Only after progress on those issues would negotiators start "scoping" a future pact on trade, security and defense, he said.
Barnier said the phased approach, outlined by European Council President Donald Tusk on Friday, was not intended to give the other 27 EU states a tactical advantage over London but to build trust and improve the chances of a deal in 2019.
In a veiled warning to Britain not to try to divide the bloc during the talks, he said: "Unity is essential ... also for our British partners. At the end of the day, if the (European) Union is disunited, there simply will not be an agreement.
"And if there is no agreement, the consequences will be heavy, for the United Kingdom especially, but also for the Union. That is why the no-deal scenario is not our scenario."
May has warned that Britain would rather that talks collapsed, leaving the country to exit the EU in 2019 without special agreements, rather than accept a bad deal.
The parliament in Strasbourg debated a resolution due to be approved later on Wednesday outlining its demands for a Brexit agreement, which it will have to ratify.
Several members criticized comments by British politicians in recent days about Gibraltar.
Tusk has said Spain should have a say in any future EU-British relationship that affected Gibraltar. A former leader of May's party responded that Britain would be ready for war over Gibraltar as it was over the Falkland Islands in 1982.

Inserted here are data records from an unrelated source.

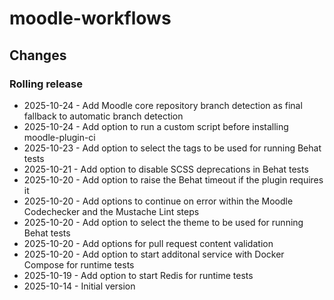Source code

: moodle-workflows
================

Changes
-------

### Rolling release

* 2025-10-24 - Add Moodle core repository branch detection as final fallback to automatic branch detection
* 2025-10-24 - Add option to run a custom script before installing moodle-plugin-ci
* 2025-10-23 - Add option to select the tags to be used for running Behat tests
* 2025-10-21 - Add option to disable SCSS deprecations in Behat tests
* 2025-10-20 - Add option to raise the Behat timeout if the plugin requires it
* 2025-10-20 - Add options to continue on error within the Moodle Codechecker and the Mustache Lint steps
* 2025-10-20 - Add option to select the theme to be used for running Behat tests
* 2025-10-20 - Add options for pull request content validation
* 2025-10-20 - Add option to start additonal service with Docker Compose for runtime tests
* 2025-10-19 - Add option to start Redis for runtime tests
* 2025-10-14 - Initial version
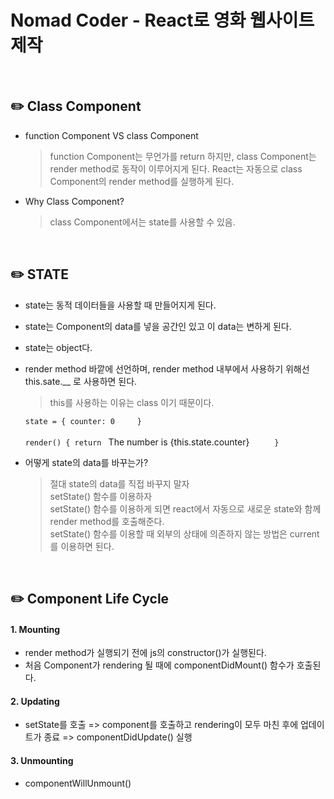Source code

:# Nomad Coder - React로 영화 웹사이트 제작
<br>

## :pencil2: Class Component
- function Component VS class Component
    > function Component는 무언가를 return 하지만, class Component는 render method로 동작이 이루어지게 된다. React는 자동으로 class Component의 render method를 실행하게 된다.
- Why Class Component?
    > class Component에서는 state를 사용할 수 있음.


    <br>
## :pencil2: STATE
- state는 동적 데이터들을 사용할 때 만들어지게 된다.
- state는 Component의 data를 넣을 공간인 있고 이 data는 변하게 된다.
- state는 object다.
- render method 바깥에 선언하며, render method 내부에서 사용하기 위해선 this.sate.__ 로 사용하면 된다.
    > this를 사용하는 이유는 class 이기 때문이다.
    
    ``
    state = {
        counter: 0    
    }
`` <br><br>
    ``render() {
        return ``<a> The number is {this.state.counter} </a> 
    ``    
    }``
- 어떻게 state의 data를 바꾸는가?
    > 절대 state의 data를 직접 바꾸지 말자<br>
    > setState() 함수를 이용하자<br>
    > setState() 함수를 이용하게 되면 react에서 자동으로 새로운 state와 함께 render method를 호출해준다. <br>
    > setState() 함수를 이용할 때 외부의 상태에 의존하지 않는 방법은 current를 이용하면 된다.
    
    <br>

## :pencil2: Component Life Cycle
#### 1. Mounting
- render method가 실행되기 전에 js의 constructor()가 실행된다.
- 처음 Component가 rendering 될 때에 componentDidMount() 함수가 호출된다.
#### 2. Updating
- setState를 호출 => component를 호출하고 rendering이 모두 마친 후에 업데이트가 종료 => componentDidUpdate() 실행
#### 3. Unmounting
- componentWillUnmount()    
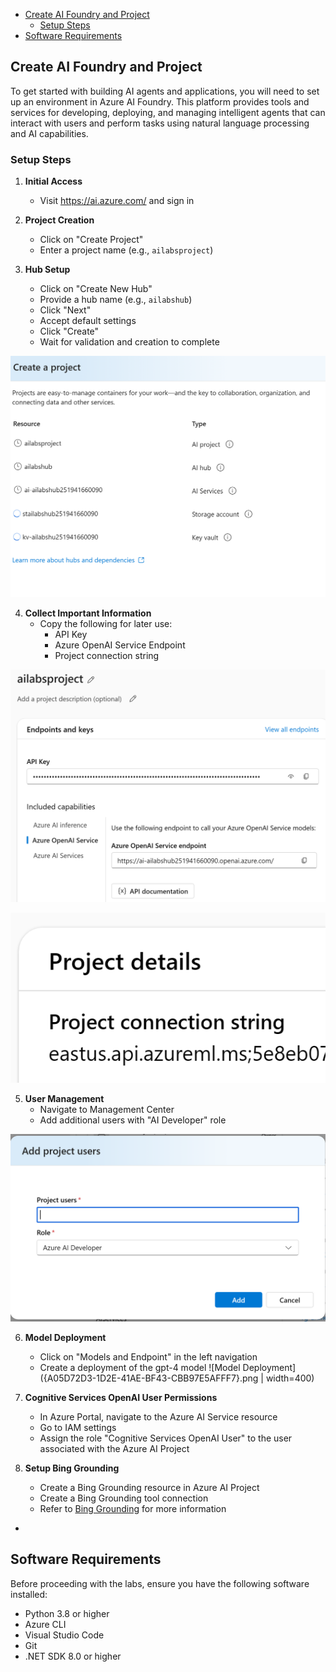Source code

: 



- [Create AI Foundry and Project](#create-ai-foundry-and-project)
  - [Setup Steps](#setup-steps)
- [Software Requirements](#software-requirements)

## Create AI Foundry and Project

To get started with building AI agents and applications, you will need to set up an environment in Azure AI Foundry. This platform provides tools and services for developing, deploying, and managing intelligent agents that can interact with users and perform tasks using natural language processing and AI capabilities.

### Setup Steps

1. **Initial Access**
    - Visit https://ai.azure.com/ and sign in

2. **Project Creation**
    - Click on "Create Project"
    - Enter a project name (e.g., `ailabsproject`)

3. **Hub Setup**
    - Click on "Create New Hub"
    - Provide a hub name (e.g., `ailabshub`)
    - Click "Next"
    - Accept default settings
    - Click "Create"
    - Wait for validation and creation to complete

 ![Project Creation Screen]({BBD83503-D8AB-40C6-B799-3DC843309423}.png)

4. **Collect Important Information**
    - Copy the following for later use:
      - API Key
      - Azure OpenAI Service Endpoint
      - Project connection string

![API Information]({97AA7E95-E702-4F6B-9D6A-D2AAC1EE2B2A}.png)

![Connection Details]({1593A11D-28CF-473C-B2BB-B924B5B0C31E}.png)

5. **User Management**
    - Navigate to Management Center
    - Add additional users with "AI Developer" role

![User Management]({C286E8B0-5A64-4D67-B9BA-17F53F5374AC}.png)

6. **Model Deployment**
    - Click on "Models and Endpoint" in the left navigation
    - Create a deployment of the gpt-4 model
    ![Model Deployment]({A05D72D3-1D2E-41AE-BF43-CBB97E5AFFF7}.png | width=400)

7. **Cognitive Services OpenAI User Permissions**
    - In Azure Portal, navigate to the Azure AI Service resource
    - Go to IAM settings
    - Assign the role "Cognitive Services OpenAI User" to the user associated with the Azure AI Project
  
8. **Setup Bing Grounding**
    - Create a Bing Grounding resource in Azure AI Project
    - Create a Bing Grounding tool connection
    - Refer to [Bing Grounding](../bing_grounding.md) for more information
- 
## Software Requirements

Before proceeding with the labs, ensure you have the following software installed:
- Python 3.8 or higher
- Azure CLI
- Visual Studio Code
- Git
- .NET SDK 8.0 or higher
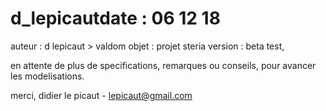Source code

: # d_lepicautdate    : 06 12 18
auteur  : d lepicaut > valdom
objet   : projet steria
version : beta test,

en attente de plus de specifications, remarques ou conseils,
pour avancer les modelisations.

merci, didier le picaut - lepicaut@gmail.com


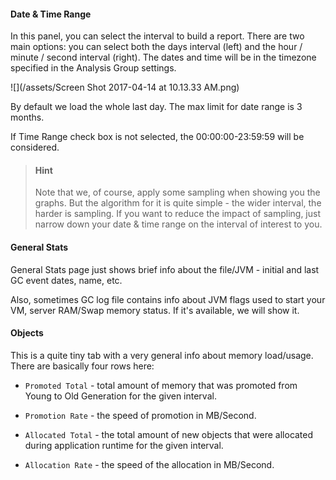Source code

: #### Date & Time Range

In this panel, you can select the interval to build a report. There are two main options: you can select both the days interval \(left\) and the hour / minute / second interval \(right\). The dates and time will be in the timezone specified in the Analysis Group settings.

![](/assets/Screen Shot 2017-04-14 at 10.13.33 AM.png)

By default we load the whole last day. The max limit for date range is 3 months.

If Time Range check box is not selected, the 00:00:00-23:59:59 will be considered.

> #### Hint
>
> Note that we, of course, apply some sampling when showing you the graphs. But the algorithm for it is quite simple - the wider interval, the harder is sampling. If you want to reduce the impact of sampling, just narrow down your date & time range on the interval of interest to you.

#### General Stats

General Stats page just shows brief info about the file/JVM - initial and last GC event dates, name, etc.

Also, sometimes GC log file contains info about JVM flags used to start your VM, server RAM/Swap memory status. If it's available, we will show it.

#### Objects

This is a quite tiny tab with a very general info about memory load/usage. There are basically four rows here:

* `Promoted Total` - total amount of memory that was promoted from Young to Old Generation for the given interval.

* `Promotion Rate` - the speed of promotion in MB/Second.

* `Allocated Total` - the total amount of new objects that were allocated during application runtime for the given interval.

* `Allocation Rate` - the speed of the allocation in MB/Second.



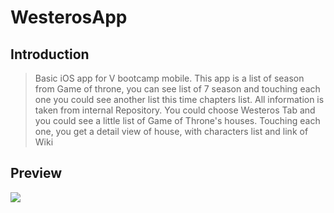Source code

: # WesterosApp

## Introduction

> Basic iOS app for V bootcamp mobile. This app is a list of season from Game of throne, you can see list of 7 season and touching each one you could see another list this time chapters list. All information is taken from internal Repository. You could choose Westeros Tab and you could see a little list of Game of Throne's houses. Touching each one, you get a detail view of house, with characters list and link of Wiki 


## Preview
![](https://github.com/AlanCasasArevalo/WesterosApp/blob/master/WesterosApp.gif)

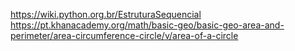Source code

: https://wiki.python.org.br/EstruturaSequencial
https://pt.khanacademy.org/math/basic-geo/basic-geo-area-and-perimeter/area-circumference-circle/v/area-of-a-circle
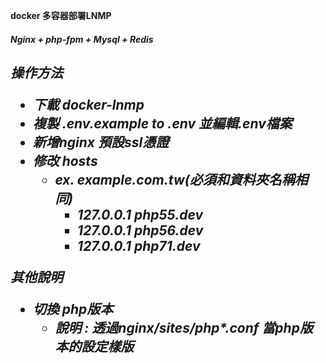 **docker 多容器部署LNMP <h6>** 
**Nginx + php-fpm + Mysql + Redis <h2>**

**操作方法**

* 下載 docker-lnmp
* 複製 .env.example to .env 並編輯.env檔案
* 新增nginx 預設ssl憑證
* 修改 hosts
    - ex. example.com.tw(必須和資料夾名稱相同)
        - 127.0.0.1 php55.dev
        - 127.0.0.1 php56.dev
        - 127.0.0.1 php71.dev

**其他說明**

* 切換 php版本
    - 說明 : 透過nginx/sites/php*.conf 當php版本的設定樣版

"Are we off our heads?" asked Manfred Weber, the German leader of the center-right group, the parliament's biggest.
UK Independence Party leader Paul Nuttall suggested Britain respond by making its overseas territory of Gibraltar, on the southern coast of Spain, an integral part of the United Kingdom.
Nigel Farage, former UKIP leader and still its leader in the European Parliament, called the EU negotiating position "a form of ransom demand".
"You have been vindictive and nasty. You are behaving like the mafia," he said of the bloc. Rebuked by the Italian speaker of parliament, he amended his comparison to "gangsters".